Set in the mid 1990s, there's lots going on in Montréal. The referendum on Québec sovereignty, economic stumbles, the anglophone exodus, dilapitating infrastructure, and snow (although that's not limited to any epoch). The characters are all struggling through the confluence of their day to day lives which are coloured by the event unfolding around them. The connections between the individual stories are deftly woven - one person's activities meld into the lives of one, two, or more other characters, which then tie in to another, and then the circle closes, back to the first person again. The story whirlwinds through their lives, leaving the feeling of being out of control - much like the people in their situations - but both at the end of narrative snapshots, and at the end of the larger tale, the end really gives the sense of not really closure, but evolution on the parts of the characters.
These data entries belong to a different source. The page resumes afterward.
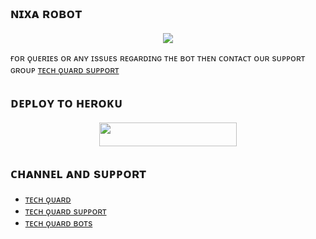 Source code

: ## ɴɪxᴀ ʀᴏʙᴏᴛ

<p align="center">
  <img src="https://telegra.ph/file/68465fc62268edcecc71d.jpg">
</p>

ғᴏʀ ǫᴜᴇʀɪᴇs ᴏʀ ᴀɴʏ ɪssᴜᴇs ʀᴇɢᴀʀᴅɪɴɢ ᴛʜᴇ ʙᴏᴛ ᴛʜᴇɴ ᴄᴏɴᴛᴀᴄᴛ ᴏᴜʀ sᴜᴘᴘᴏʀᴛ ɢʀᴏᴜᴘ [ᴛᴇᴄʜ ǫᴜᴀʀᴅ sᴜᴘᴘᴏʀᴛ](https://t.me/TechQuardSupport)
 
## ᴅᴇᴘʟᴏʏ ᴛᴏ ʜᴇʀᴏᴋᴜ
<p align="center"><a href="https://heroku.com/deploy?template=https://github.com/Sumit9969/Nixa-Robot"> <img src="https://img.shields.io/badge/Deploy%20To%20Heroku-black?style=for-the-badge&logo=heroku" width="220" height="38.45"/></a></p>


## ᴄʜᴀɴɴᴇʟ ᴀɴᴅ sᴜᴘᴘᴏʀᴛ

* [ᴛᴇᴄʜ ǫᴜᴀʀᴅ](https://telegram.dog/TechQuard)
* [ᴛᴇᴄʜ ǫᴜᴀʀᴅ sᴜᴘᴘᴏʀᴛ](https://telegram.dog/TechQuardSupport)
* [ᴛᴇᴄʜ ǫᴜᴀʀᴅ ʙᴏᴛs](https://telegram.dog/TechQuardBots)






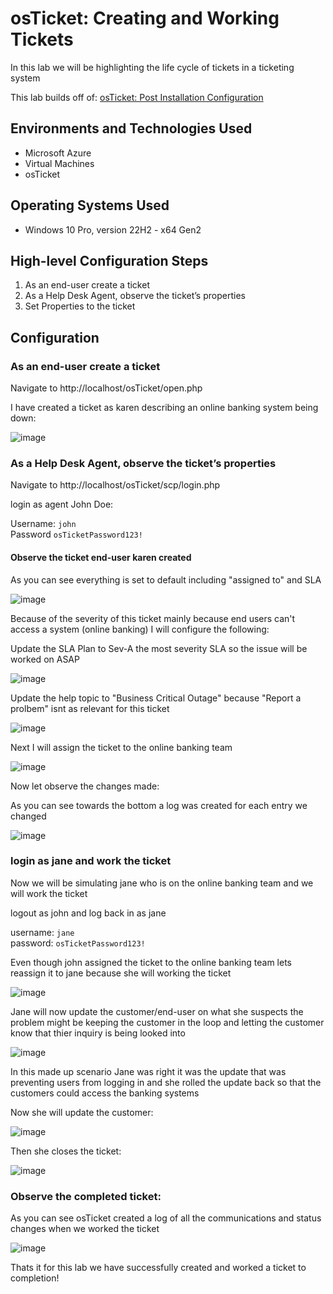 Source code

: # osTicket: Creating and Working Tickets

In this lab we will be highlighting the life cycle of tickets in a ticketing system

This lab builds off of: [osTicket: Post Installation Configuration](https://github.com/RobGaughan/osTicket-Post-Installation-Configuration)

## Environments and Technologies Used

- Microsoft Azure
- Virtual Machines
- osTicket

## Operating Systems Used 

- Windows 10 Pro, version 22H2 - x64 Gen2
 
## High-level Configuration Steps

1. As an end-user create a ticket
2. As a Help Desk Agent, observe the ticket’s properties
3. Set Properties to the ticket


## Configuration

### As an end-user create a ticket

Navigate to http://localhost/osTicket/open.php

I have created a ticket as karen describing an online banking system being down:

![image](https://github.com/user-attachments/assets/c958b676-fa5a-4adb-b16b-f5f13600559e)

### As a Help Desk Agent, observe the ticket’s properties

Navigate to http://localhost/osTicket/scp/login.php

login as agent John Doe:  

Username: `john`  
Password `osTicketPassword123!`

#### Observe the ticket end-user karen created

As you can see everything is set to default including "assigned to" and SLA

![image](https://github.com/user-attachments/assets/13722557-2a17-443e-b6b8-5aa049626918)

Because of the severity of this ticket mainly because end users can't access a system (online banking) I will configure the following: 

Update the SLA Plan to Sev-A the most severity SLA so the issue will be worked on ASAP

![image](https://github.com/user-attachments/assets/cadbffb7-c6c3-4119-9d15-f7e05b04c6e6)


Update the help topic to "Business Critical Outage" because "Report a prolbem" isnt as relevant for this ticket

![image](https://github.com/user-attachments/assets/101aed75-c2b5-47e6-bef0-015516d85894)

Next I will assign the ticket to the online banking team

![image](https://github.com/user-attachments/assets/905071a0-7394-4388-bf8a-d601668807dd)

Now let observe the changes made: 

As you can see towards the bottom a log was created for each entry we changed 

![image](https://github.com/user-attachments/assets/5c562c96-aafe-41eb-aee7-93630bea81ce)

### login as jane and work the ticket

Now we will be simulating jane who is on the online banking team and we will work the ticket

logout as john and log back in as jane
 
username: `jane`  
password: `osTicketPassword123!`  

Even though john assigned the ticket to the online banking team lets reassign it to jane because she will working the ticket

![image](https://github.com/user-attachments/assets/9738e64f-7431-4bb6-899a-02c55aa8f1bc)

Jane will now update the customer/end-user on what she suspects the problem might be keeping the customer in the loop and letting the customer know that thier inquiry is being looked into

![image](https://github.com/user-attachments/assets/5aa0ff92-c029-4e67-87d1-04d377291cde)

In this made up scenario Jane was right it was the update that was preventing users from logging in and she rolled the update back so that the customers could access the banking systems

Now she will update the customer: 

![image](https://github.com/user-attachments/assets/8cb4d96b-6a37-41a9-af19-518d70fb244c)

Then she closes the ticket:

![image](https://github.com/user-attachments/assets/335ea23c-cd1e-40cd-99aa-b3d3deb082b4)


### Observe the completed ticket:

As you can see osTicket created a log of all the communications and status changes when we worked the ticket

![image](https://github.com/user-attachments/assets/fb9f7400-b4ca-49e2-91ce-22040575aacf)


Thats it for this lab we have successfully created and worked a ticket to completion!



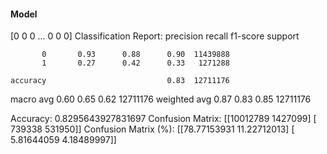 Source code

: #### Model
[0 0 0 ... 0 0 0]
Classification Report:
              precision    recall  f1-score   support

           0       0.93      0.88      0.90  11439888
           1       0.27      0.42      0.33   1271288

    accuracy                           0.83  12711176
   macro avg       0.60      0.65      0.62  12711176
weighted avg       0.87      0.83      0.85  12711176

Accuracy: 0.8295643927831697
Confusion Matrix:
[[10012789  1427099]
 [  739338   531950]]
Confusion Matrix (%):
[[78.77153931 11.22712013]
 [ 5.81644059  4.18489997]]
The book is far too long and far too complex to undertake a full description and analysis of the characters and events - besides, I don't think I could do it justice! The book though, takes its title from one of the central characters - "Last Days," a vagrant who is confined to an electric wheelchair after having his legs crushed during a protest against some municipal undertaking. He wanders the streets, intervening in generally crude, even perserse, manner, in people's lives, in a form of brutal honesty. His is a repulsive character - but one who personifies the vibrancy of the city in a one-man struggle against the decline, trying to incite the people he comes across into life.
The book's treatment of the affairs of the day is aware, astute and incisive, from the English-French conflict (ici on parles français), to the vicissitudes of the global economy, to the cultural significance of snowfall and snow clearing and beyond.
Wholeheartedly recommended.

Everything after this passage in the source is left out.